A flaw in Microsoft's .Net Passport system may have made the identities behind some user accounts available to attackers who could have taken over the accounts or reset passwords. The flaw was disclosed in a message posted to the security Vulnerability Discussion mailing list last week and confirmed by a Microsoft official Tuesday.

The Web identity service, .Net Passport, is used by Microsoft and other companies to let customers use their E-mail addresses and passwords to gain access to a variety of online services.

The vulnerability, according to the poster who identified himself as Victor Manuel Alvarez Castro, was created by the way .Net Passport handled a process designed to assist users who have lost their passwords. Currently, Microsoft has a "secret question" safeguard to help validate someone who wants to reset a .Net Passport password. This feature has been in place since 1999, but users who established their accounts before then could have had their accounts hijacked, according to the advisory. If the attacker knew the victim's E-mail address and basic geographic location information, accounts would be at risk, the advisory stated.

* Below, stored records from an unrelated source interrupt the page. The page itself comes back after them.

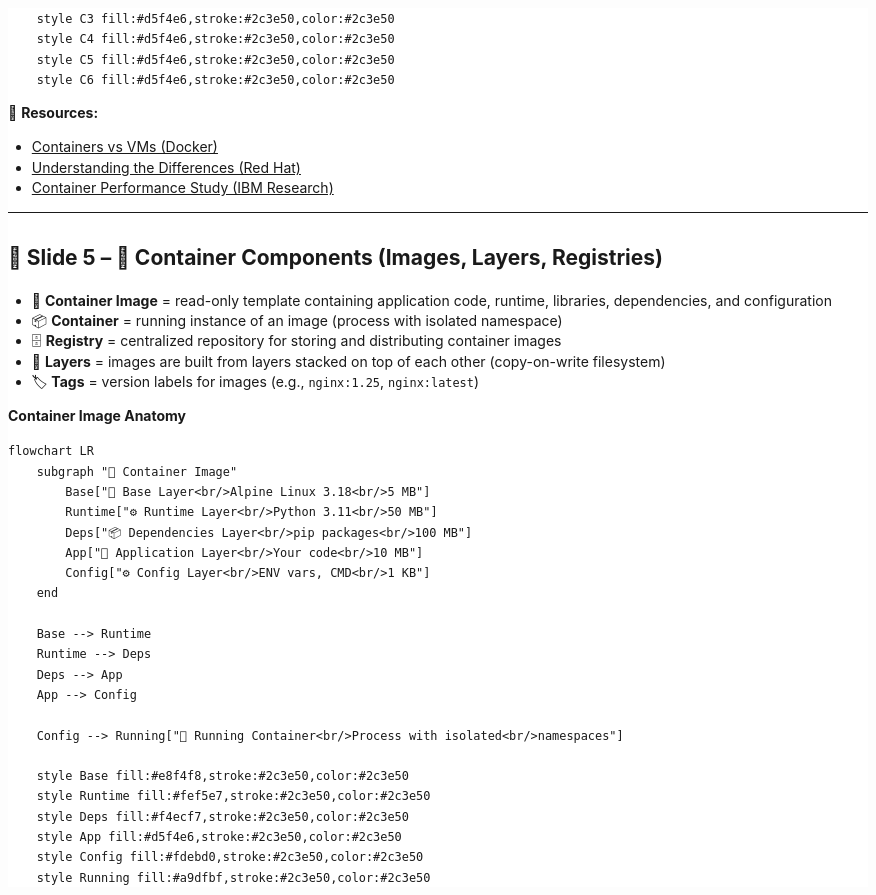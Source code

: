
 ```mermaid
    style C3 fill:#d5f4e6,stroke:#2c3e50,color:#2c3e50
    style C4 fill:#d5f4e6,stroke:#2c3e50,color:#2c3e50
    style C5 fill:#d5f4e6,stroke:#2c3e50,color:#2c3e50
    style C6 fill:#d5f4e6,stroke:#2c3e50,color:#2c3e50
```

🔗 **Resources:**
* [Containers vs VMs (Docker)](https://www.docker.com/resources/what-container/)
* [Understanding the Differences (Red Hat)](https://www.redhat.com/en/topics/containers/containers-vs-vms)
* [Container Performance Study (IBM Research)](https://domino.research.ibm.com/library/cyberdig.nsf/papers/0929052195DD819C85257D2300681E7B)

---

## 📍 Slide 5 – 🧩 Container Components (Images, Layers, Registries)

* 📸 **Container Image** = read-only template containing application code, runtime, libraries, dependencies, and configuration
* 📦 **Container** = running instance of an image (process with isolated namespace)
* 🗄️ **Registry** = centralized repository for storing and distributing container images
* 🎂 **Layers** = images are built from layers stacked on top of each other (copy-on-write filesystem)
* 🏷️ **Tags** = version labels for images (e.g., `nginx:1.25`, `nginx:latest`)

**Container Image Anatomy**
```mermaid
flowchart LR
    subgraph "📸 Container Image"
        Base["🧱 Base Layer<br/>Alpine Linux 3.18<br/>5 MB"]
        Runtime["⚙️ Runtime Layer<br/>Python 3.11<br/>50 MB"]
        Deps["📦 Dependencies Layer<br/>pip packages<br/>100 MB"]
        App["📱 Application Layer<br/>Your code<br/>10 MB"]
        Config["⚙️ Config Layer<br/>ENV vars, CMD<br/>1 KB"]
    end
    
    Base --> Runtime
    Runtime --> Deps
    Deps --> App
    App --> Config
    
    Config --> Running["🚀 Running Container<br/>Process with isolated<br/>namespaces"]
    
    style Base fill:#e8f4f8,stroke:#2c3e50,color:#2c3e50
    style Runtime fill:#fef5e7,stroke:#2c3e50,color:#2c3e50
    style Deps fill:#f4ecf7,stroke:#2c3e50,color:#2c3e50
    style App fill:#d5f4e6,stroke:#2c3e50,color:#2c3e50
    style Config fill:#fdebd0,stroke:#2c3e50,color:#2c3e50
    style Running fill:#a9dfbf,stroke:#2c3e50,color:#2c3e50
```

Jeff Jones, senior director of trustworthy computing security at Microsoft, says the vulnerability was minor and only existed for a small set of Passport users who created their accounts before 1999. Though the exact number of at-risk accounts is not known, Jones says, "there were no known accounts affected by this vulnerability." Microsoft changed the password-reset process for those users, and, it says, strangers can no longer gain access to those accounts.

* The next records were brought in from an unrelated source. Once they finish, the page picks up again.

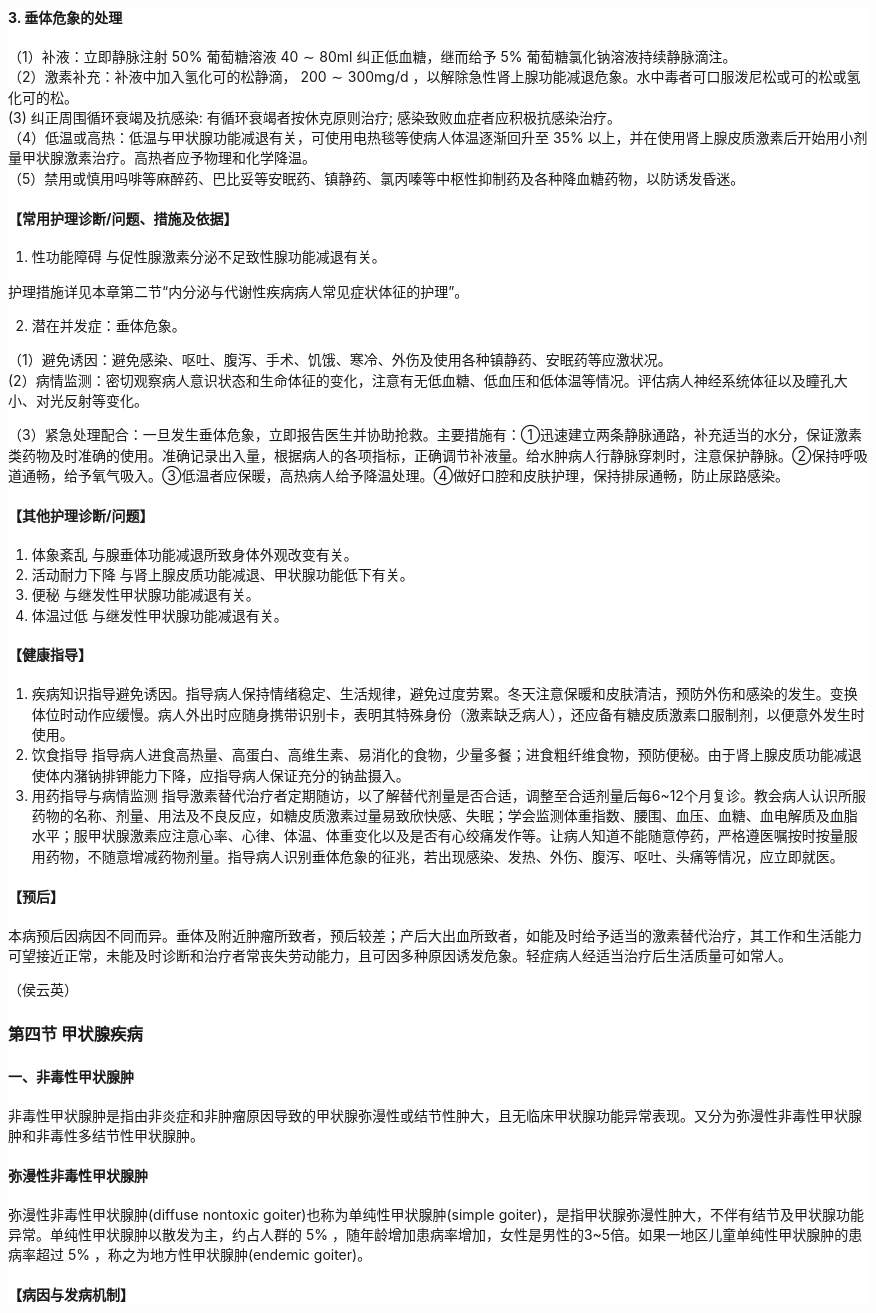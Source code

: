 #### 3. 垂体危象的处理

（1）补液：立即静脉注射  $50\%$  葡萄糖溶液  $40\sim 80\mathrm{ml}$  纠正低血糖，继而给予  $5\%$  葡萄糖氯化钠溶液持续静脉滴注。  
（2）激素补充：补液中加入氢化可的松静滴，  $200\sim 300\mathrm{mg / d}$  ，以解除急性肾上腺功能减退危象。水中毒者可口服泼尼松或可的松或氢化可的松。  
(3) 纠正周围循环衰竭及抗感染: 有循环衰竭者按休克原则治疗; 感染致败血症者应积极抗感染治疗。  
（4）低温或高热：低温与甲状腺功能减退有关，可使用电热毯等使病人体温逐渐回升至  $35\%$  以上，并在使用肾上腺皮质激素后开始用小剂量甲状腺激素治疗。高热者应予物理和化学降温。  
（5）禁用或慎用吗啡等麻醉药、巴比妥等安眠药、镇静药、氯丙嗪等中枢性抑制药及各种降血糖药物，以防诱发昏迷。

#### 【常用护理诊断/问题、措施及依据】

1. 性功能障碍 与促性腺激素分泌不足致性腺功能减退有关。

护理措施详见本章第二节“内分泌与代谢性疾病病人常见症状体征的护理”。

2. 潜在并发症：垂体危象。

（1）避免诱因：避免感染、呕吐、腹泻、手术、饥饿、寒冷、外伤及使用各种镇静药、安眠药等应激状况。  
(2）病情监测：密切观察病人意识状态和生命体征的变化，注意有无低血糖、低血压和低体温等情况。评估病人神经系统体征以及瞳孔大小、对光反射等变化。

（3）紧急处理配合：一旦发生垂体危象，立即报告医生并协助抢救。主要措施有：①迅速建立两条静脉通路，补充适当的水分，保证激素类药物及时准确的使用。准确记录出入量，根据病人的各项指标，正确调节补液量。给水肿病人行静脉穿刺时，注意保护静脉。②保持呼吸道通畅，给予氧气吸入。③低温者应保暖，高热病人给予降温处理。④做好口腔和皮肤护理，保持排尿通畅，防止尿路感染。

#### 【其他护理诊断/问题】

1. 体象紊乱 与腺垂体功能减退所致身体外观改变有关。  
2. 活动耐力下降 与肾上腺皮质功能减退、甲状腺功能低下有关。  
3. 便秘 与继发性甲状腺功能减退有关。  
4. 体温过低 与继发性甲状腺功能减退有关。

#### 【健康指导】

1. 疾病知识指导避免诱因。指导病人保持情绪稳定、生活规律，避免过度劳累。冬天注意保暖和皮肤清洁，预防外伤和感染的发生。变换体位时动作应缓慢。病人外出时应随身携带识别卡，表明其特殊身份（激素缺乏病人），还应备有糖皮质激素口服制剂，以便意外发生时使用。  
2. 饮食指导 指导病人进食高热量、高蛋白、高维生素、易消化的食物，少量多餐；进食粗纤维食物，预防便秘。由于肾上腺皮质功能减退使体内潴钠排钾能力下降，应指导病人保证充分的钠盐摄入。  
3. 用药指导与病情监测 指导激素替代治疗者定期随访，以了解替代剂量是否合适，调整至合适剂量后每6~12个月复诊。教会病人认识所服药物的名称、剂量、用法及不良反应，如糖皮质激素过量易致欣快感、失眠；学会监测体重指数、腰围、血压、血糖、血电解质及血脂水平；服甲状腺激素应注意心率、心律、体温、体重变化以及是否有心绞痛发作等。让病人知道不能随意停药，严格遵医嘱按时按量服用药物，不随意增减药物剂量。指导病人识别垂体危象的征兆，若出现感染、发热、外伤、腹泻、呕吐、头痛等情况，应立即就医。

#### 【预后】

本病预后因病因不同而异。垂体及附近肿瘤所致者，预后较差；产后大出血所致者，如能及时给予适当的激素替代治疗，其工作和生活能力可望接近正常，未能及时诊断和治疗者常丧失劳动能力，且可因多种原因诱发危象。轻症病人经适当治疗后生活质量可如常人。

（侯云英）

### 第四节 甲状腺疾病

#### 一、非毒性甲状腺肿

非毒性甲状腺肿是指由非炎症和非肿瘤原因导致的甲状腺弥漫性或结节性肿大，且无临床甲状腺功能异常表现。又分为弥漫性非毒性甲状腺肿和非毒性多结节性甲状腺肿。

#### 弥漫性非毒性甲状腺肿

弥漫性非毒性甲状腺肿(diffuse nontoxic goiter)也称为单纯性甲状腺肿(simple goiter)，是指甲状腺弥漫性肿大，不伴有结节及甲状腺功能异常。单纯性甲状腺肿以散发为主，约占人群的  $5\%$  ，随年龄增加患病率增加，女性是男性的3~5倍。如果一地区儿童单纯性甲状腺肿的患病率超过  $5\%$  ，称之为地方性甲状腺肿(endemic goiter)。

#### 【病因与发病机制】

The vulnerability appears to be minor, says John Pescatore, research director at Gartner. The fact that an attacker would have to enter city, state, and ZIP code information to exploit the security hole would have prevented widespread automated identity theft, he says. "It would generally prevent automated attacks and at least require me to know two pieces of data about a target E-mail account," he says.

This is the second .Net Passport vulnerability to surface in as many months. In May, a vulnerability that also involved Passport's password reset feature was discovered (see Passport Not Winning The Trust Game).

The discovery does dent "what little remaining confidence anyone might have in these type of private identity systems," Pescatore says. Public confidence in identity services such as Microsoft's Passport or the Liberty Alliance is so weak, he says, that it will take a major backer such as the U.S. government, the credit-card industry, or a major telecom company to support the technology before such a service sees widespread adoption.